Electoral Commission data today shows Labour and the Conservatives owe almost £60 million in loans between them, with the latter owing just over £35.3 million.
It is the first time such contributions have had to be made public, and reveals a much wider reliance on loans than previously thought. Labour received just £3.2 million in donations in the three months to September, and the Tories just £4 million.
The figures also reveal major problems within Labour's finances, and in a statement issued this afternoon, the party said it was working with creditors to manage its debt.
It said it had managed to restructure most of its loans to extend the deadline for payments, but two commercial loans were now due. Faced with "acute cash flow problems", the party said it was trying to seek a deal on repayment.
These discussions were "perfectly normal" for any organisation dealing with "difficult circumstances", the party said, adding that it was carrying out a major restructuring to ensure it was ready when new rules on party funding are introduced.
Hayden Phillips is due to publish his review of party funding by the end of the year and is expected to recommend caps on individual donations among other measures.
Today's figures show £2.8 million of Labour's funding comes from the trade unions, and the party is keen any donation cap should not bar these contributions.

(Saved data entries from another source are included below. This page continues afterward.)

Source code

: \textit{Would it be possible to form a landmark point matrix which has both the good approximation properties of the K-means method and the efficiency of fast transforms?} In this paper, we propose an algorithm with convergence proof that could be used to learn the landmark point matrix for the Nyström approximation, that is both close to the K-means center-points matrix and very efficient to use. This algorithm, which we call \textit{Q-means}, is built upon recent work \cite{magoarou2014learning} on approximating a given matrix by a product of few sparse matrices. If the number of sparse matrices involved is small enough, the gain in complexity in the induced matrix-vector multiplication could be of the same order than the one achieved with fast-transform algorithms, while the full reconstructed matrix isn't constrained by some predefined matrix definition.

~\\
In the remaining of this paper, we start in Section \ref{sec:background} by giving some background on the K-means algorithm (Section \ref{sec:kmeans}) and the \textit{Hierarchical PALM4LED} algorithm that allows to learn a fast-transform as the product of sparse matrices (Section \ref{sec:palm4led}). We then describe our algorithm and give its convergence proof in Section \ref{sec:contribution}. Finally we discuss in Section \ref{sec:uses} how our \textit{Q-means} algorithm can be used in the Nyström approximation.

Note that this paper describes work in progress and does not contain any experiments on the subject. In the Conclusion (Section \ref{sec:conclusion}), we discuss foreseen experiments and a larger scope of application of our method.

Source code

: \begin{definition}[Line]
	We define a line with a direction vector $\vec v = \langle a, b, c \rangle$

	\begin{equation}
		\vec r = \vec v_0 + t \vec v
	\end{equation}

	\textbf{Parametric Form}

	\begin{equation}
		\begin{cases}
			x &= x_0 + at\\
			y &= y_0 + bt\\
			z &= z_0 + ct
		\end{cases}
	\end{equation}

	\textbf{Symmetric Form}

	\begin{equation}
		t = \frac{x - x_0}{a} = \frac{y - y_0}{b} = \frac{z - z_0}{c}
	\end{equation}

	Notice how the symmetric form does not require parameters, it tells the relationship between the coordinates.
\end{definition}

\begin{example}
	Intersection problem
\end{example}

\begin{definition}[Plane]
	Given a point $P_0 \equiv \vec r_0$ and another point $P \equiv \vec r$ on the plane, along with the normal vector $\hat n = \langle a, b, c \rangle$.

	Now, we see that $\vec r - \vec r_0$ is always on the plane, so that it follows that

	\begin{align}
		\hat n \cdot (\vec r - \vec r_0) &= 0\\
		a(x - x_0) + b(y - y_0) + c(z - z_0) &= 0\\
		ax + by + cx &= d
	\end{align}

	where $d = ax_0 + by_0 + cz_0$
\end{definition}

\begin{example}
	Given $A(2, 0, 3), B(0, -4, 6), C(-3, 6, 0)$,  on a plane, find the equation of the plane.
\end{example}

However, Conservative chairman Francis Maude accused Labour of "cronyism".
Norman Lamb, chief of staff to Liberal Democrat leader Menzies Campbell, said Labour's financial position was "absurd" and further highlighted the need for funding reform.
"It appears to be the case that their ability to continue trading as a political party may now be dependent on persuading multi-millionaire supporters not to call in substantial loans," he said.
The Lib Dems have outstanding loans worth £1.1 million and in the last three months received about £1.1 million in donations.
Today's Electoral Commission figures are the first since the law was changed in September to ensure all loans were made public. Previously parties needed only to declare non-commercial loans, although they reported them voluntarily in August.
This loophole led to concerns that parties were asking contributors for commercial loans rather than donations - which all need to be declared to the commission - to keep the identity of their wealthy backers secret.
When it emerged that some people giving loans to political parties were consequently nominated for a seat in House of Lords, the police began an investigation into possible corruption. All parties deny any wrongdoing.
Electoral Commission chief executive Peter Wardle said the new law was a "significant step forward, which gives voters access to far fuller information about how parties are funded and who is funding them", adding that this was vital to an open democracy.
But although he said the parties had made "good progress" in complying with the new law, he warned that more than £400,000 of donations were reported late this quarter. The biggest offender was the Labour party.
"While we acknowledge that local branches of parties, staffed largely by volunteers, may struggle to keep up with the administration of their finances, it is unacceptable that the Labour party has failed to report a significant amount of donations to the national party on time," Mr Wardle said.
"Labour have taken steps to improve their reporting procedures as a matter of urgency and were working closely with them to ensure this happens."
A Labour spokesman said the party "entirely agree" that the late reporting of donations was unacceptable and said it was "something we are determined to remedy".